What the task requires:
Every record below must be retyped exactly, with the pictures left out.

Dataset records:
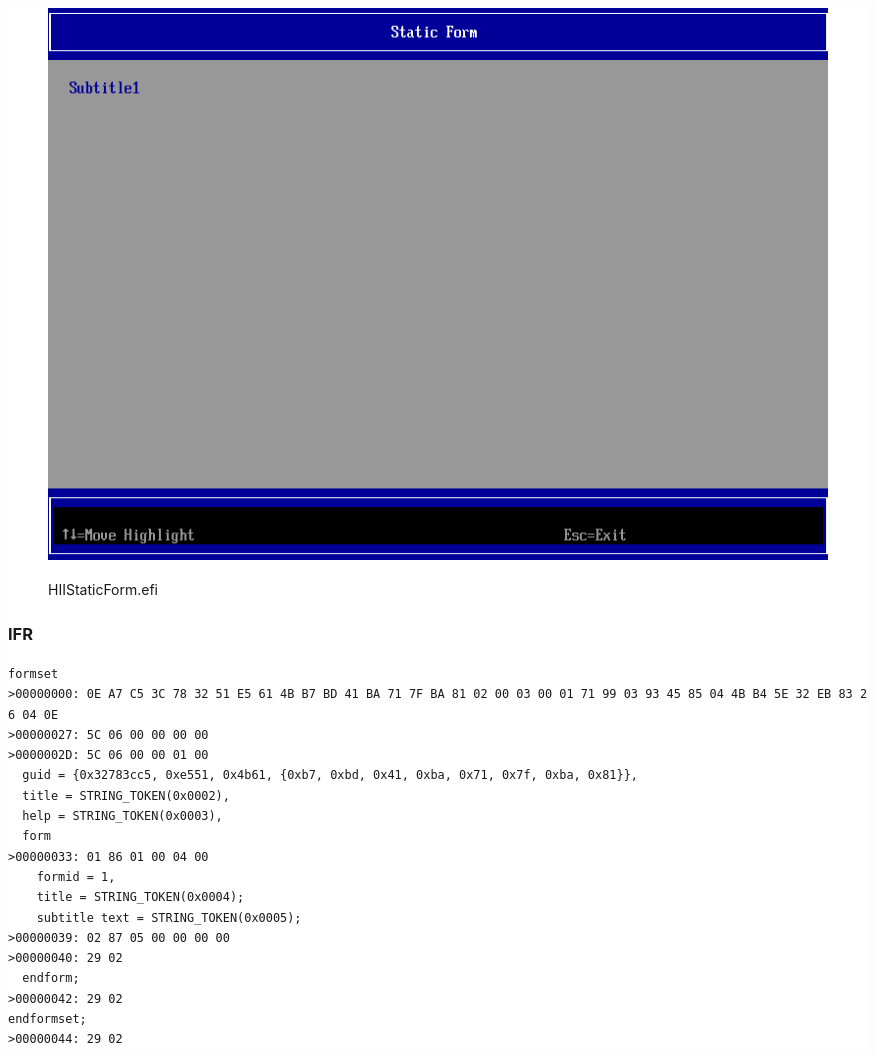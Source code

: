 <figure><img src="../.gitbook/assets/image (3) (4).png" alt=""><figcaption><p>HIIStaticForm.efi</p></figcaption></figure>

### IFR

```
formset
>00000000: 0E A7 C5 3C 78 32 51 E5 61 4B B7 BD 41 BA 71 7F BA 81 02 00 03 00 01 71 99 03 93 45 85 04 4B B4 5E 32 EB 83 26 04 0E
>00000027: 5C 06 00 00 00 00
>0000002D: 5C 06 00 00 01 00
  guid = {0x32783cc5, 0xe551, 0x4b61, {0xb7, 0xbd, 0x41, 0xba, 0x71, 0x7f, 0xba, 0x81}},
  title = STRING_TOKEN(0x0002),
  help = STRING_TOKEN(0x0003),
  form
>00000033: 01 86 01 00 04 00
    formid = 1,
    title = STRING_TOKEN(0x0004);
    subtitle text = STRING_TOKEN(0x0005);
>00000039: 02 87 05 00 00 00 00
>00000040: 29 02
  endform;
>00000042: 29 02
endformset;
>00000044: 29 02
```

Finished exercise:
Source code

: <figure><img src="../.gitbook/assets/image (3) (4).png" alt=""><figcaption><p>HIIStaticForm.efi</p></figcaption></figure>

### IFR

```
formset
>00000000: 0E A7 C5 3C 78 32 51 E5 61 4B B7 BD 41 BA 71 7F BA 81 02 00 03 00 01 71 99 03 93 45 85 04 4B B4 5E 32 EB 83 26 04 0E
>00000027: 5C 06 00 00 00 00
>0000002D: 5C 06 00 00 01 00
  guid = {0x32783cc5, 0xe551, 0x4b61, {0xb7, 0xbd, 0x41, 0xba, 0x71, 0x7f, 0xba, 0x81}},
  title = STRING_TOKEN(0x0002),
  help = STRING_TOKEN(0x0003),
  form
>00000033: 01 86 01 00 04 00
    formid = 1,
    title = STRING_TOKEN(0x0004);
    subtitle text = STRING_TOKEN(0x0005);
>00000039: 02 87 05 00 00 00 00
>00000040: 29 02
  endform;
>00000042: 29 02
endformset;
>00000044: 29 02
```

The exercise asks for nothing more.